Con motivo del 1 de mayo, Día Internacional de las Personas Trabajadoras, desde Trabajando en Positivo impulsamos la campaña “Que el estigma no trabaje”, una iniciativa que visibiliza el impacto del estigma asociado al VIH en el ámbito laboral.
El 1 de mayo es una oportunidad para poner el foco no solo en los derechos laborales, sino también en las desigualdades que todavía persisten en el acceso y la permanencia en el empleo.
Entre ellas, el estigma asociado al VIH sigue siendo una barrera relevante. A pesar de los avances científicos y de que el VIH no se transmite en los entornos de trabajo, aún persisten prejuicios que afectan directamente a las oportunidades laborales de muchas personas.

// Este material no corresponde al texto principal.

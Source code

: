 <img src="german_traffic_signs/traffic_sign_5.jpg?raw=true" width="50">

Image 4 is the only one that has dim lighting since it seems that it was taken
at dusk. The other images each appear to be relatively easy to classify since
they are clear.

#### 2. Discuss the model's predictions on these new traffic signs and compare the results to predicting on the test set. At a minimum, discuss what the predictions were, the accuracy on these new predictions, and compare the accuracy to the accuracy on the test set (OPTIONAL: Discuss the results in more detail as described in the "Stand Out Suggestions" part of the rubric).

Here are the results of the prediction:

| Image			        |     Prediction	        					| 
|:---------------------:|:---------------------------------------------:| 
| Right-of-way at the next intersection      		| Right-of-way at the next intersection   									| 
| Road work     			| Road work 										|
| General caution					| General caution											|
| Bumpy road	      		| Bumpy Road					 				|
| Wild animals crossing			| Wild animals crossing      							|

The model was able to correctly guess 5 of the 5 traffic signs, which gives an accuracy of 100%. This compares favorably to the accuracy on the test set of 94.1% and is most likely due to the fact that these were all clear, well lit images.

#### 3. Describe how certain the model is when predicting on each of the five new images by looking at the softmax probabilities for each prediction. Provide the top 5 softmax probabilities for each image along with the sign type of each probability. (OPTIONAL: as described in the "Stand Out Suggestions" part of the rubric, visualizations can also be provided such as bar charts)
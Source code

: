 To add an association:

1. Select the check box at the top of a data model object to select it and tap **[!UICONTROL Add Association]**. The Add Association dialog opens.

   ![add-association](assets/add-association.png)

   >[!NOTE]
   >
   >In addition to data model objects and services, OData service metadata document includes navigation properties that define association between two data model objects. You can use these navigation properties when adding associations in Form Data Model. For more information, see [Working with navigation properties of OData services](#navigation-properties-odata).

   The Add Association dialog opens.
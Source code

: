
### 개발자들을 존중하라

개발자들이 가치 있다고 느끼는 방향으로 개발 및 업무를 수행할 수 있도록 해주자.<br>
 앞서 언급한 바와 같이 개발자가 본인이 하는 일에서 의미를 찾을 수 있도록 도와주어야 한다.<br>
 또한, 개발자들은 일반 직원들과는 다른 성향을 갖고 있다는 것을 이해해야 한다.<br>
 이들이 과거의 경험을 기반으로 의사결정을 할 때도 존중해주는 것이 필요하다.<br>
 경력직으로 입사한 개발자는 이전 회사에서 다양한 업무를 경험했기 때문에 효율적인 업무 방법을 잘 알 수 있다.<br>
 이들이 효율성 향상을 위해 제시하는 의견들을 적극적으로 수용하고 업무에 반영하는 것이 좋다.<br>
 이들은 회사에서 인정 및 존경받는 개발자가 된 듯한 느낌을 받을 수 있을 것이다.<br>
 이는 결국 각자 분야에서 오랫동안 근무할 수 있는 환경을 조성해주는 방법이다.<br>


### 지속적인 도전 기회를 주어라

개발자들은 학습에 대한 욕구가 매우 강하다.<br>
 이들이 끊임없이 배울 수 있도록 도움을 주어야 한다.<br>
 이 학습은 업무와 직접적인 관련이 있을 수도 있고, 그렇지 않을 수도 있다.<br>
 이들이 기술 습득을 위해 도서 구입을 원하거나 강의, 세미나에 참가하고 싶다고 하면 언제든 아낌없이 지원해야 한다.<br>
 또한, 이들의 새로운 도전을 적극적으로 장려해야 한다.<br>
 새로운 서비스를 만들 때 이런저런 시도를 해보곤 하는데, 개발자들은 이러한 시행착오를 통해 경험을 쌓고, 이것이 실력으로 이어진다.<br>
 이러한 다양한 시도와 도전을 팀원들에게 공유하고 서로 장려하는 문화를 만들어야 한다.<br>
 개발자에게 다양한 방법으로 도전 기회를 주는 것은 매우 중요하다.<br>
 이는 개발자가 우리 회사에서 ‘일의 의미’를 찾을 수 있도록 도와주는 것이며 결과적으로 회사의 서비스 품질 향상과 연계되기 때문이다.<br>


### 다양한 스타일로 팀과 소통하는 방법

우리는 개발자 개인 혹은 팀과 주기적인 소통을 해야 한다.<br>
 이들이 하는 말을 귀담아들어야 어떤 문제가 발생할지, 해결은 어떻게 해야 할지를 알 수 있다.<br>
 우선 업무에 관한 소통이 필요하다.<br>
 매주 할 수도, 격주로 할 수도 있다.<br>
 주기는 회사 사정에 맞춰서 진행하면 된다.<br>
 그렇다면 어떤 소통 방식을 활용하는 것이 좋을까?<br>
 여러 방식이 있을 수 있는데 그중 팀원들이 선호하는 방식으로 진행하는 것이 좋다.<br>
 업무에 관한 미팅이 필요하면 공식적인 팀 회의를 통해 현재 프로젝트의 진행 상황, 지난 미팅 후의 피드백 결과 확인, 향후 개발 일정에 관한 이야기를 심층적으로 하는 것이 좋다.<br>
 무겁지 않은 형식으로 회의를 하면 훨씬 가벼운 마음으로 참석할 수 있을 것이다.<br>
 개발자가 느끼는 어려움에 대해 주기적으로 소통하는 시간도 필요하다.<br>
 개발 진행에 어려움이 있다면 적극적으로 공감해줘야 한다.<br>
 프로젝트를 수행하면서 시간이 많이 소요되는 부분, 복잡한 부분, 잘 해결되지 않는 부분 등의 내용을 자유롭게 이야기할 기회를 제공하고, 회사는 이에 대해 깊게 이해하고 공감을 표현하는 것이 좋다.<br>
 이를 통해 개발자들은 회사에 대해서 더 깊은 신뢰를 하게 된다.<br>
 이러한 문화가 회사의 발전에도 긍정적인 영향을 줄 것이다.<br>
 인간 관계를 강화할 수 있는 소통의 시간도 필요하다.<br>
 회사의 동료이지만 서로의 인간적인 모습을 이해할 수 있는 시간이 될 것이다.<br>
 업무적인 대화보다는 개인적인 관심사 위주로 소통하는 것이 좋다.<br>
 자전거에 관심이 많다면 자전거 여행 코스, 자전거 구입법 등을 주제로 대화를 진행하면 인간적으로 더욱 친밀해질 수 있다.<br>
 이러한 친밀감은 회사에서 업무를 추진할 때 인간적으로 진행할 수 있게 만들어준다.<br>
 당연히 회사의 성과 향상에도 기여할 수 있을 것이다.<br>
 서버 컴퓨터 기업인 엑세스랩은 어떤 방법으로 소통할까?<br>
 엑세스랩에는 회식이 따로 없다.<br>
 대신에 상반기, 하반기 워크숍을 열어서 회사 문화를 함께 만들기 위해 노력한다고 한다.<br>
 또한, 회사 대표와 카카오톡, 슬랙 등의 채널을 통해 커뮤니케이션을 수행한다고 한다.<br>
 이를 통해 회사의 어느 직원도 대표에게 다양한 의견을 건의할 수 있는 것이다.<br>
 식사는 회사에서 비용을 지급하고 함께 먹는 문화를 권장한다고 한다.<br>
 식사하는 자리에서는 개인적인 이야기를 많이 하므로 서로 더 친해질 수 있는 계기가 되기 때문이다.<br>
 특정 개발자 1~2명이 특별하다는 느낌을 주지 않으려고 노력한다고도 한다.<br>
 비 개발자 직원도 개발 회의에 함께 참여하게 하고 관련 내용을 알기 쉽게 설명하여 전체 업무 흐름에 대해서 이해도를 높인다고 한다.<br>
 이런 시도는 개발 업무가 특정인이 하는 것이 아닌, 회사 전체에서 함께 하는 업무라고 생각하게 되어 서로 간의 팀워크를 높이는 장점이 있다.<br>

El estigma asociado al VIH en el empleo
A nivel internacional, organismos como ONUSIDA y la Organización Internacional del Trabajo han señalado que el estigma y la discriminación en el ámbito laboral vulneran derechos fundamentales y limitan el acceso a un empleo decente.
El estigma puede manifestarse de distintas formas:
- Dificultades para acceder a un puesto de trabajo
- Trato desigual o discriminación
- Vulneración de la confidencialidad
- Miedo a comunicar el diagnóstico
Estas situaciones no solo afectan a los derechos laborales, sino también al bienestar y la calidad de vida de las personas con VIH.
El papel de las empresas y las organizaciones
El entorno laboral es un espacio clave para avanzar hacia la igualdad de trato. Promover entornos laborales seguros, diversos y libres de discriminación implica:
- Garantizar la confidencialidad
- Aplicar políticas de igualdad y no discriminación
- Impulsar acciones de sensibilización
- Generar culturas organizativas inclusivas
Una respuesta colectiva frente al estigma
A través de esta campaña, invitamos a empresas, entidades e instituciones a sumarse activamente y a formar parte de una respuesta colectiva frente al estigma.
Porque el derecho al trabajo debe ejercerse en condiciones de igualdad.
Y porque el estigma no puede seguir teniendo espacio en el ámbito laboral.